Le premier volet prévoit la construction d’un centre national de données de niveau Tier III. Cette infrastructure doit permettre d’améliorer la disponibilité des services numériques publics tout en garantissant une meilleure sécurité et souveraineté des données gouvernementales.
Le deuxième axe concerne le déploiement d’un réseau dédié d’interconnexion reposant sur cinq sites de faisceaux hertziens. L’objectif est d’assurer une connectivité sécurisée entre les différentes administrations et institutions publiques.
Le troisième pilier porte sur la modernisation des communications internes de l’État à travers le déploiement de solutions de téléphonie IP, de visioconférence et de messagerie professionnelle. Les autorités espèrent ainsi rationaliser les échanges administratifs et réduire certains coûts opérationnels.
Enfin, le partenariat prévoit également la mise en place d’un réseau de transmission radio militaire eLTE destiné aux forces de défense et de sécurité, à la police ainsi qu’à la gendarmerie, afin d’améliorer la coordination opérationnelle des différents corps de sécurité.
Cette initiative intervient quelques mois après le lancement du projet Dunia, présenté par les autorités comme la future « colonne vertébrale numérique » de l’administration publique centrafricaine.
Inscrit dans le Plan national de développement 2024-2028 (PND-RCA), Dunia vise à mettre en place un système intégré de gestion publique capable de soutenir la modernisation de l’État et la gouvernance numérique.
La première phase du programme concerne principalement la digitalisation des fonctions administratives transversales : gestion des ressources humaines, gestion électronique des documents, gestion budgétaire et logistique, suivi des projets publics ou encore systèmes de gestion des tâches.
La seconde phase prévoit le déploiement de modules métiers plus stratégiques liés notamment à la planification du développement national, à la modélisation macroéconomique, à la gestion statistique ainsi qu’au suivi des partenariats et accords de coopération.
Au cœur du dispositif figure également le Fichier central des projets, une plateforme nationale destinée à centraliser l’ensemble des projets portés par l’État, les partenaires techniques et financiers ainsi que les organisations humanitaires. Les autorités espèrent disposer, grâce à cet outil, d’une cartographie consolidée et géolocalisée des interventions sur le territoire afin d’améliorer la coordination et l’allocation des ressources.

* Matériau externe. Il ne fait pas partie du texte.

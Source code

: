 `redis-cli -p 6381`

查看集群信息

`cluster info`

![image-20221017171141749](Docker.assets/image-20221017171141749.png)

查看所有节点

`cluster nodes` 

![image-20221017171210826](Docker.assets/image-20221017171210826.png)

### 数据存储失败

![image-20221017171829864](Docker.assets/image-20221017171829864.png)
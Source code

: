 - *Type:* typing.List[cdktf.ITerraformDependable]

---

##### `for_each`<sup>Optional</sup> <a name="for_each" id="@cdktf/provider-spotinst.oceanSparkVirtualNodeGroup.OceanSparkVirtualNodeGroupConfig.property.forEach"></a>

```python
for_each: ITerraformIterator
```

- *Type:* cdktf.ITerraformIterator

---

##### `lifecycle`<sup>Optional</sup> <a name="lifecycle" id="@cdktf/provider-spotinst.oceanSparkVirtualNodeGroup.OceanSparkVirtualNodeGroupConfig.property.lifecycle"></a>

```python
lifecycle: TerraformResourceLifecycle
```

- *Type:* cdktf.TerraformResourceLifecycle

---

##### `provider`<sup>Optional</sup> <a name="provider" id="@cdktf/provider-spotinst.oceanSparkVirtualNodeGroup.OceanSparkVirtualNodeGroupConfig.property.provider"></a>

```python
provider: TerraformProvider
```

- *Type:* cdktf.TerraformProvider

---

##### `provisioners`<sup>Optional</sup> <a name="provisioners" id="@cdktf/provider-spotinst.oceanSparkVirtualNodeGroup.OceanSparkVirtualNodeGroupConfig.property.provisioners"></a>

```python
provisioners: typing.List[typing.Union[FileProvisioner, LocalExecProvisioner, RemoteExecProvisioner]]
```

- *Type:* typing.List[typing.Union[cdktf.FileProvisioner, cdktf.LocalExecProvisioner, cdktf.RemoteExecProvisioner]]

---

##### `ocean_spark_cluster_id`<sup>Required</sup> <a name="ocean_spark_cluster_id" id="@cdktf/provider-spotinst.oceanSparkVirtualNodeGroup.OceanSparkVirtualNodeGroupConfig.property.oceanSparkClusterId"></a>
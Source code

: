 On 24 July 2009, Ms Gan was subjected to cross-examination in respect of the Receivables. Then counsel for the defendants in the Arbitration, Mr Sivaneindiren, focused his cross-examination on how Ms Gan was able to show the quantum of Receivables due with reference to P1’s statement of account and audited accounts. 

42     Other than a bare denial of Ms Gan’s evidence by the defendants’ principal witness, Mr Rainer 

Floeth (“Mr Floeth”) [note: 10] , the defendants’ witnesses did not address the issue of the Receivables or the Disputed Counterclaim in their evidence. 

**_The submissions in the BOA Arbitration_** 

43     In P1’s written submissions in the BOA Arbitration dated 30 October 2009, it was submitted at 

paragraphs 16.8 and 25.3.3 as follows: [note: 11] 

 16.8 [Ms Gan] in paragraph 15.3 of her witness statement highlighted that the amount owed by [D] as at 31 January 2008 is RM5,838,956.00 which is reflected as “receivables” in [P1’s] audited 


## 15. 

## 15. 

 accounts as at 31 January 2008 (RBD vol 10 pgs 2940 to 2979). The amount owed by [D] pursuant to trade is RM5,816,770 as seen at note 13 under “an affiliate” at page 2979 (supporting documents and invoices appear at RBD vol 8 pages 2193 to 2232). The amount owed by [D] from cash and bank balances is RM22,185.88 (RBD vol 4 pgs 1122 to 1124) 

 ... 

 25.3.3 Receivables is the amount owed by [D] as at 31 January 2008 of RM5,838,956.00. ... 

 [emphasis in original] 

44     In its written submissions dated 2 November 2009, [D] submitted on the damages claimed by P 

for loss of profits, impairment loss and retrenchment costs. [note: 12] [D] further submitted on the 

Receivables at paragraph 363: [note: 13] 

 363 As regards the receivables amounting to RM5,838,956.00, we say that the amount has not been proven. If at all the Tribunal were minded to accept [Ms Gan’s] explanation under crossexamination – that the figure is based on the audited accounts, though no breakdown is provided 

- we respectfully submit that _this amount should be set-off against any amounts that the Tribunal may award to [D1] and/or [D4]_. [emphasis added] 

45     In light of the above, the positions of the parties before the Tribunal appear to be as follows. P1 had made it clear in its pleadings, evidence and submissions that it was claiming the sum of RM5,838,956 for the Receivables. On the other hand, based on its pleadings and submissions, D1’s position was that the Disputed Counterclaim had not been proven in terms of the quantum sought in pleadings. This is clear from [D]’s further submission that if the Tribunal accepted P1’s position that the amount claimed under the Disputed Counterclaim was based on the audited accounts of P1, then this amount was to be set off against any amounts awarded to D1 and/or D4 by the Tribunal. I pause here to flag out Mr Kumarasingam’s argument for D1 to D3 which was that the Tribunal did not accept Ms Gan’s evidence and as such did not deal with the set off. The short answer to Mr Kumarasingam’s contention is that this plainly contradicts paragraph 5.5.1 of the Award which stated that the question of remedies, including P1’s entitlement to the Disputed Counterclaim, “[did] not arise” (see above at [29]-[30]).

Selon les estimations relayées par les autorités centrafricaines, la numérisation des processus administratifs pourrait permettre de réduire jusqu’à 70 % les délais de traitement des dossiers, tout en générant d’importantes économies sur les coûts de fonctionnement.
Malgré les ambitions affichées, plusieurs défis restent à relever pour garantir la réussite de cette transformation numérique.
La question énergétique demeure centrale, notamment pour assurer le fonctionnement continu des infrastructures critiques telles que les centres de données. La cybersécurité représente également un enjeu majeur dans un contexte d’augmentation des risques liés aux cyberattaques et à la protection des données sensibles de l’État.
À cela s’ajoutent les problématiques de maintenance des équipements, d’interopérabilité des systèmes et surtout de disponibilité des compétences techniques locales capables d’assurer la gestion et l’évolution des plateformes numériques.
Ces défis apparaissent d’autant plus importants que la République centrafricaine figure parmi les pays les moins avancés en matière d’e-gouvernement. Selon l’Indice de développement de l’administration électronique (EGDI) des Nations unies, le pays occupe la dernière place mondiale avec un score de 0,0947 sur 1, bien en dessous des moyennes africaine et mondiale.
Sur le plan de la cybersécurité, la Centrafrique figure également au dernier niveau du classement établi par l’Union internationale des télécommunications (UIT), illustrant l’ampleur des efforts encore nécessaires pour bâtir un écosystème numérique résilient et sécurisé.